Source texts of formatted documents
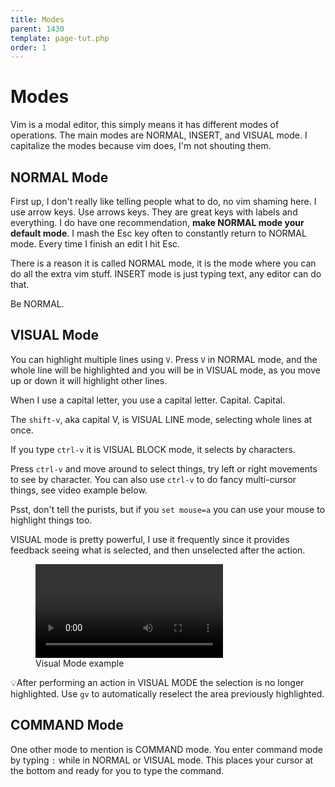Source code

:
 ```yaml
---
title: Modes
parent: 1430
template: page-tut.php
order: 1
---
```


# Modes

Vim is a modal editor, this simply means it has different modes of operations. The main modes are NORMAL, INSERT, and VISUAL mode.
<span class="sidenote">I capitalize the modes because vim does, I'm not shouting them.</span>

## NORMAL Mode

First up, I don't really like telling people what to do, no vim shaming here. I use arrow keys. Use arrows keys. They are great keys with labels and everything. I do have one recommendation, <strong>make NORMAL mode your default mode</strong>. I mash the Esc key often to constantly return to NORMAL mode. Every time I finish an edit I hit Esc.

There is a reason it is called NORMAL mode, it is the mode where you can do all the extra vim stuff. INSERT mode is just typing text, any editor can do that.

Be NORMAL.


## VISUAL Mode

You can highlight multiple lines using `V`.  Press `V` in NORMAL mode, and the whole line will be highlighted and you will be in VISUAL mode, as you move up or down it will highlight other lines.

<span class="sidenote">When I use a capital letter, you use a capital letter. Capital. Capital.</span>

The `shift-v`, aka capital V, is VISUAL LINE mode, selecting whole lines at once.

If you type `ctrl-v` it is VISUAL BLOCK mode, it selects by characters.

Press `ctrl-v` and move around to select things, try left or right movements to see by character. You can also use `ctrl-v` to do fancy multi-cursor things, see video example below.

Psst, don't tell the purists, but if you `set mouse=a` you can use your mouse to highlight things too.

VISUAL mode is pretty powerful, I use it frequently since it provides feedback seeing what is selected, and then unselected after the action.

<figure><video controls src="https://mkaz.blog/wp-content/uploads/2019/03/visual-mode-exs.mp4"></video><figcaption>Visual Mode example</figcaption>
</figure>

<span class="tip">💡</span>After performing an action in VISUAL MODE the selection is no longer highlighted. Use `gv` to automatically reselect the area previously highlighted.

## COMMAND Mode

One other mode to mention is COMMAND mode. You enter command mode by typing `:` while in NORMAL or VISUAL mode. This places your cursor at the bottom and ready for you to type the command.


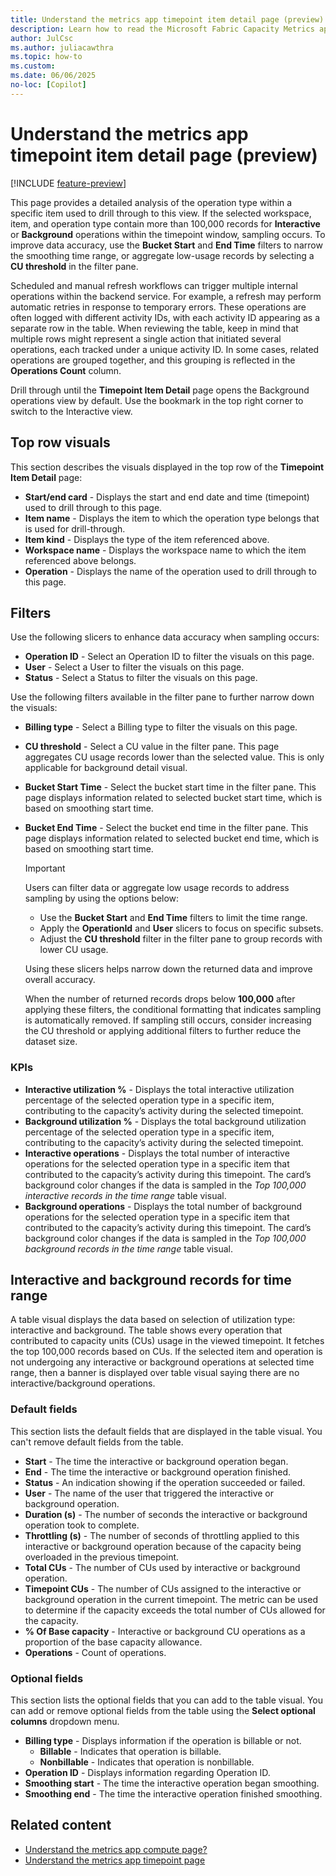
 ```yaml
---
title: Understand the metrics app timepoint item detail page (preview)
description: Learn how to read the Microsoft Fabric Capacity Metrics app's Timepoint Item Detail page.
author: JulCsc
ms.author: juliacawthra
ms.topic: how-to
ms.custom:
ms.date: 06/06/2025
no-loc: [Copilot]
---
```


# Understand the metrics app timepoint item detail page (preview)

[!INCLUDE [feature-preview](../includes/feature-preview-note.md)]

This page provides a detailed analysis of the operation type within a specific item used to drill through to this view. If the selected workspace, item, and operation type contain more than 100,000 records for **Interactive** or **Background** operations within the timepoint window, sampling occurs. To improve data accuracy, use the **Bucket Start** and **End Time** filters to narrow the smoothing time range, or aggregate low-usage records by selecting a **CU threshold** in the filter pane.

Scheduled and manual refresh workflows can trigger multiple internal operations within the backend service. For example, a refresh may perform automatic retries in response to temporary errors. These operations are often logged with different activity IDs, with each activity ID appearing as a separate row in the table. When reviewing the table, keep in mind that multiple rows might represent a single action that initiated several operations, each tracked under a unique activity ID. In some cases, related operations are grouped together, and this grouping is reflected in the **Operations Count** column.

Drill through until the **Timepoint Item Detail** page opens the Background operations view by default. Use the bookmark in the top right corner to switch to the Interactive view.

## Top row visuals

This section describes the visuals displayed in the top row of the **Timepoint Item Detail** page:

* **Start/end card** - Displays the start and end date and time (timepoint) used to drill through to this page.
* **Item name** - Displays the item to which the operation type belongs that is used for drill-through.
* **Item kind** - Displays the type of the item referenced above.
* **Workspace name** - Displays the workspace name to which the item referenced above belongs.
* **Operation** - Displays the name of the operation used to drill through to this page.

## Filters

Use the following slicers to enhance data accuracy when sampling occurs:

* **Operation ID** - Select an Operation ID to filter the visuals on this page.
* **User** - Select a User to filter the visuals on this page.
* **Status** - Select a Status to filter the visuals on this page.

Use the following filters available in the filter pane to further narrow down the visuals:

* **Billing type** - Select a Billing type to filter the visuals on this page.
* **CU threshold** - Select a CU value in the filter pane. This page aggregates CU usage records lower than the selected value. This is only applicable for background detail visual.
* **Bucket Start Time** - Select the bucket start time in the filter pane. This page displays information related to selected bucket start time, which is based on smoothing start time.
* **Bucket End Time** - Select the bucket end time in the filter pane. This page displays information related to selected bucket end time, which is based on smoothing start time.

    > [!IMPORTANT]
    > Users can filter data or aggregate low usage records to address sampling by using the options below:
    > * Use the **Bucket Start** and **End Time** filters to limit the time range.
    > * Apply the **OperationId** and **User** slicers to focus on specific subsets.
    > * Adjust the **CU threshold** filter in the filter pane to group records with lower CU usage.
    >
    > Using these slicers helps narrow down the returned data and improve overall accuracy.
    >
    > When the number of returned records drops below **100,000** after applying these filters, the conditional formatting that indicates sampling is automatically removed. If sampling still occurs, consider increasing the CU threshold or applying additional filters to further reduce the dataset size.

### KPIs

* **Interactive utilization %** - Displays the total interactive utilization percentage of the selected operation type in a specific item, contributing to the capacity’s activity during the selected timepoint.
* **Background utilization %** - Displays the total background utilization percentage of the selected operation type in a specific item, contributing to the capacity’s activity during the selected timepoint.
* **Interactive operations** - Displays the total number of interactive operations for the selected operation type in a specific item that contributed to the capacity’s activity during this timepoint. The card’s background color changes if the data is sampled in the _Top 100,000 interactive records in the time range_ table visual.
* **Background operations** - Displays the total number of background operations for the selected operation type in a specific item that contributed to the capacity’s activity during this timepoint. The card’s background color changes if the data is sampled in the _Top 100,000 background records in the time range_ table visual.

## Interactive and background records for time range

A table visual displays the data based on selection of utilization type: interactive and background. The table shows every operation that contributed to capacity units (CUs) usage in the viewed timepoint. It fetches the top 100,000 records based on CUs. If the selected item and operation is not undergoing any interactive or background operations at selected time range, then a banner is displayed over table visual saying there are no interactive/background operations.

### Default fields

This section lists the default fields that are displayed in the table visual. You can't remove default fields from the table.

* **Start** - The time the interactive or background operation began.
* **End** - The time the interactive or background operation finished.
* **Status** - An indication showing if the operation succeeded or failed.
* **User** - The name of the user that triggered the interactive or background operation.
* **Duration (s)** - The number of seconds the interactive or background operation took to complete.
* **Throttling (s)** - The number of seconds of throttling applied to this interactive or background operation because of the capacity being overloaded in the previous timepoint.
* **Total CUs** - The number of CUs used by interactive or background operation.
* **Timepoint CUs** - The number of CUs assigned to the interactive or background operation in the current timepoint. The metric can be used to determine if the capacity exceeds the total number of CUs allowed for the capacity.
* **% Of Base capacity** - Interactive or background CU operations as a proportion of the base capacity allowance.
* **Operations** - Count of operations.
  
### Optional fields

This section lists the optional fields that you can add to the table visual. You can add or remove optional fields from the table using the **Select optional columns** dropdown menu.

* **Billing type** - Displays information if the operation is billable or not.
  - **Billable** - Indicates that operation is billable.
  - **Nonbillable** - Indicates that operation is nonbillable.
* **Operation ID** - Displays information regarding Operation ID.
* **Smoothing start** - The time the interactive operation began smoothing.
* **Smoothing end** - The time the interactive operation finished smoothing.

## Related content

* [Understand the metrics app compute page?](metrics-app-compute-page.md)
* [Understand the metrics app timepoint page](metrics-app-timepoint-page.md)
---
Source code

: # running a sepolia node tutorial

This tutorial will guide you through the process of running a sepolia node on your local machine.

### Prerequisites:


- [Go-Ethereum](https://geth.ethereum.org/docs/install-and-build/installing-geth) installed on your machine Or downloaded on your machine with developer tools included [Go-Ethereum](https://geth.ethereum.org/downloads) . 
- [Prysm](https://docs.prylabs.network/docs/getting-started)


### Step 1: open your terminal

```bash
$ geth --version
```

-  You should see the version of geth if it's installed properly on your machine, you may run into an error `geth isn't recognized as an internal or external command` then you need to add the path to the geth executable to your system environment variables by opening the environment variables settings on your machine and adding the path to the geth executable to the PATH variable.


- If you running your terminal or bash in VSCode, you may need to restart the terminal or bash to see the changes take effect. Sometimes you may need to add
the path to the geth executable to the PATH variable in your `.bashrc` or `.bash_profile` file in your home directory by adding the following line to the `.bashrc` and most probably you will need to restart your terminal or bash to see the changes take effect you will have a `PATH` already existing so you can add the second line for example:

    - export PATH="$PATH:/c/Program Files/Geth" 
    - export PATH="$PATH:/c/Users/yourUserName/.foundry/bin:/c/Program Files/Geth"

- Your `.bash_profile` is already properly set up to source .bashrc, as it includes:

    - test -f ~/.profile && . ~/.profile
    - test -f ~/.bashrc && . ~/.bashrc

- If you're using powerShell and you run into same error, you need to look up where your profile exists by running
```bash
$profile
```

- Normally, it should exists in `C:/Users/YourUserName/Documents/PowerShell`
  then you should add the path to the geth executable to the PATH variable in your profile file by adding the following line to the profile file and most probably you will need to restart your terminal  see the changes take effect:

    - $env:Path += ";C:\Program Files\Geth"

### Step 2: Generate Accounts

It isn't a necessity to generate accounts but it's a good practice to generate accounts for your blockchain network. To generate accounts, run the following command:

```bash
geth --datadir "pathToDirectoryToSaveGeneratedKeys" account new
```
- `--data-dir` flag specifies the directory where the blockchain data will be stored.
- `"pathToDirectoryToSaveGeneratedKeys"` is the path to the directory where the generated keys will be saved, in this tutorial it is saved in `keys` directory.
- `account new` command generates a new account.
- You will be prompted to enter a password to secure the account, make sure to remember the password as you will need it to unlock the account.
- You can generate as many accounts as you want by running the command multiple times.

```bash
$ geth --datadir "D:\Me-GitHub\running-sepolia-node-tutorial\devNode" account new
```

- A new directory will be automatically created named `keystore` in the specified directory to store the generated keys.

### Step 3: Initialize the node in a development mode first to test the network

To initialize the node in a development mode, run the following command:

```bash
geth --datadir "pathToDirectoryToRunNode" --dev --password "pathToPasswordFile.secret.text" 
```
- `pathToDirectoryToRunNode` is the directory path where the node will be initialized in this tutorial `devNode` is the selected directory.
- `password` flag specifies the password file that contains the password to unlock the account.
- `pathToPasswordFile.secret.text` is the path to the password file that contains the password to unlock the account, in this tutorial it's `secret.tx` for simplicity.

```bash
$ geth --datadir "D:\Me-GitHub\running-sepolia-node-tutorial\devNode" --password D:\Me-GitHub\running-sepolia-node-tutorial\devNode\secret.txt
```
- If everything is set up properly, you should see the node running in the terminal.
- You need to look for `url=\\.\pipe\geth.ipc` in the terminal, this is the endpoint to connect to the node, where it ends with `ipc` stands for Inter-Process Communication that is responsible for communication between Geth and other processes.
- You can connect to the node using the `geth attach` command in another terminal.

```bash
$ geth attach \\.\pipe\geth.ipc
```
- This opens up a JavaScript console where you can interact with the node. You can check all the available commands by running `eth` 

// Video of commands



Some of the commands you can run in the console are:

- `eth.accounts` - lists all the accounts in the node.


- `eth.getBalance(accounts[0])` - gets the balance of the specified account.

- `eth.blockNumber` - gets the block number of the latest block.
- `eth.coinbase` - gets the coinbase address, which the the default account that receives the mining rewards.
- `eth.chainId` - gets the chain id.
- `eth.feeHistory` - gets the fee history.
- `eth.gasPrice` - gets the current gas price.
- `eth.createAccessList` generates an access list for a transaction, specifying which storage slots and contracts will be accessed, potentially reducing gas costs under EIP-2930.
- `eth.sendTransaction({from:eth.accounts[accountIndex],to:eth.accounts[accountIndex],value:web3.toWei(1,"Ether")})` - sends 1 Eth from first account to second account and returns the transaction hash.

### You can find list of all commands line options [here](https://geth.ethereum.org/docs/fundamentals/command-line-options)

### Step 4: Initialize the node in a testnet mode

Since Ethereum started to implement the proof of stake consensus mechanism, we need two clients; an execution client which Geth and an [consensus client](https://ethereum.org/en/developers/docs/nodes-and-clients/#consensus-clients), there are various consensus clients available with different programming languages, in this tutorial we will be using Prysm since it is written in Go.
...
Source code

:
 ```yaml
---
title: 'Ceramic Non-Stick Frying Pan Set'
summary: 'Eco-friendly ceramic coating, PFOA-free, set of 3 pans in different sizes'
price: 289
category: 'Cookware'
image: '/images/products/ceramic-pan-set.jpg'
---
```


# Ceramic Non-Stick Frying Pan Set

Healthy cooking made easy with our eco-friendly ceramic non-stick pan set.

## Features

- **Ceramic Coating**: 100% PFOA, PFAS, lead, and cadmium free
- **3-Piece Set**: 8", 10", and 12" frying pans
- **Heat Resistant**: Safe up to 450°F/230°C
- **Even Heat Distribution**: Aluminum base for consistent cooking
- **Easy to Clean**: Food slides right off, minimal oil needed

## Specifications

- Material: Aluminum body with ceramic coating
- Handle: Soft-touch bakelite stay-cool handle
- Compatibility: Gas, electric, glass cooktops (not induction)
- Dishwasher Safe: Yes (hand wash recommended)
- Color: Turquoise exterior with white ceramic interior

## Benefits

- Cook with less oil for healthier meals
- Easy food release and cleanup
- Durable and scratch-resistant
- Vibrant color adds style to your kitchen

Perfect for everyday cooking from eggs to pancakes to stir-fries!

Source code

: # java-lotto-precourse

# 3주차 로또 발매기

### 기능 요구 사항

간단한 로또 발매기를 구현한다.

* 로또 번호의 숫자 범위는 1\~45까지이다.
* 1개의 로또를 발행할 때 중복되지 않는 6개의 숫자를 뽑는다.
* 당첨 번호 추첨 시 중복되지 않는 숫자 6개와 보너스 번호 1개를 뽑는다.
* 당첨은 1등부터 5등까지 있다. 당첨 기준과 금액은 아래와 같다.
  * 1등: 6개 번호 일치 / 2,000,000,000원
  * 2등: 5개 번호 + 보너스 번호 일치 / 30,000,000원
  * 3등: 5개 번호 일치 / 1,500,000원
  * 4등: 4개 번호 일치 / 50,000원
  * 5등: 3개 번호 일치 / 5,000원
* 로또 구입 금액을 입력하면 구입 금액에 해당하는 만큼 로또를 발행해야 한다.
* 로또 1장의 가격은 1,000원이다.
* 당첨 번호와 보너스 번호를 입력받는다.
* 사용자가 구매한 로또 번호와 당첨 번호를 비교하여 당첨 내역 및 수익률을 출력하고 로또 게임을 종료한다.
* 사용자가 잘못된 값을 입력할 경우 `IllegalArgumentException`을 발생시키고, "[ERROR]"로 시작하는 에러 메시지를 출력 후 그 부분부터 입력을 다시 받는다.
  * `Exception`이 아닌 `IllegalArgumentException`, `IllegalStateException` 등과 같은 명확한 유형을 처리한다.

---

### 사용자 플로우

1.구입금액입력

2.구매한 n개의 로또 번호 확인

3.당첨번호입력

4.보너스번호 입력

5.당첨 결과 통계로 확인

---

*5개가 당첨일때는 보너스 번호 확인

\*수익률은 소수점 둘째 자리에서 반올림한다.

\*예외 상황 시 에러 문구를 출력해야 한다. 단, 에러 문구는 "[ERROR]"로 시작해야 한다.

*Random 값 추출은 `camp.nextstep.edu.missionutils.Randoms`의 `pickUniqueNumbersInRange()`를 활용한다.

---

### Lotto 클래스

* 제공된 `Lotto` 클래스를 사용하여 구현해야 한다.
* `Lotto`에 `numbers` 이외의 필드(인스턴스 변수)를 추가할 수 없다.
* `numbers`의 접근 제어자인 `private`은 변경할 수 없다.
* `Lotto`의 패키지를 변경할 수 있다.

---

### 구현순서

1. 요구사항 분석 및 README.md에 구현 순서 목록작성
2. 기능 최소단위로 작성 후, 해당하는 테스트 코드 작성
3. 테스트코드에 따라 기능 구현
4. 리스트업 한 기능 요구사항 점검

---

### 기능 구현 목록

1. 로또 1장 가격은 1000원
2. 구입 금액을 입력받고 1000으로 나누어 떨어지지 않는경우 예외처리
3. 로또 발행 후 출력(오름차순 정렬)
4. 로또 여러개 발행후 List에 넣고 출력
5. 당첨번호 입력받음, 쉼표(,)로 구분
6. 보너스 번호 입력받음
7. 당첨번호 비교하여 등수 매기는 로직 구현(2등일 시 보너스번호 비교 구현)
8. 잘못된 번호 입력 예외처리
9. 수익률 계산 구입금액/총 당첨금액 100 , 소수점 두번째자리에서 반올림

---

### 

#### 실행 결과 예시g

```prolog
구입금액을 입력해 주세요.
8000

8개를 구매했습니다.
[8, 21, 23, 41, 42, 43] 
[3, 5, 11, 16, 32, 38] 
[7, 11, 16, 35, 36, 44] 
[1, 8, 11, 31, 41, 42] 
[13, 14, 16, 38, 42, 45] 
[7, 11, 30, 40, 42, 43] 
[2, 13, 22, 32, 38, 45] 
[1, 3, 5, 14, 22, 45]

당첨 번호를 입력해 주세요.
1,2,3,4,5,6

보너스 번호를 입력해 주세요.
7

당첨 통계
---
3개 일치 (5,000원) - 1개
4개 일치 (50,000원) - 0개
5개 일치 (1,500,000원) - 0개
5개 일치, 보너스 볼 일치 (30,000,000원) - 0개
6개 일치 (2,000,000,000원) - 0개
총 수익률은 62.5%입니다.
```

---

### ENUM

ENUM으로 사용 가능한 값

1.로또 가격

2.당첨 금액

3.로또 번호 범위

* **About this task**: Restate word for word only the lines above from the line containing "일치 / 1,500,000원" to the line containing "둘째 자리에서 반올림한다.", both of them included.

* **Response box**:
  * 3등: 5개 번호 일치 / 1,500,000원
  * 4등: 4개 번호 일치 / 50,000원
  * 5등: 3개 번호 일치 / 5,000원
* 로또 구입 금액을 입력하면 구입 금액에 해당하는 만큼 로또를 발행해야 한다.
* 로또 1장의 가격은 1,000원이다.
* 당첨 번호와 보너스 번호를 입력받는다.
* 사용자가 구매한 로또 번호와 당첨 번호를 비교하여 당첨 내역 및 수익률을 출력하고 로또 게임을 종료한다.
* 사용자가 잘못된 값을 입력할 경우 `IllegalArgumentException`을 발생시키고, "[ERROR]"로 시작하는 에러 메시지를 출력 후 그 부분부터 입력을 다시 받는다.
  * `Exception`이 아닌 `IllegalArgumentException`, `IllegalStateException` 등과 같은 명확한 유형을 처리한다.

---

### 사용자 플로우

1.구입금액입력

2.구매한 n개의 로또 번호 확인

3.당첨번호입력

4.보너스번호 입력

5.당첨 결과 통계로 확인

---

*5개가 당첨일때는 보너스 번호 확인

\*수익률은 소수점 둘째 자리에서 반올림한다.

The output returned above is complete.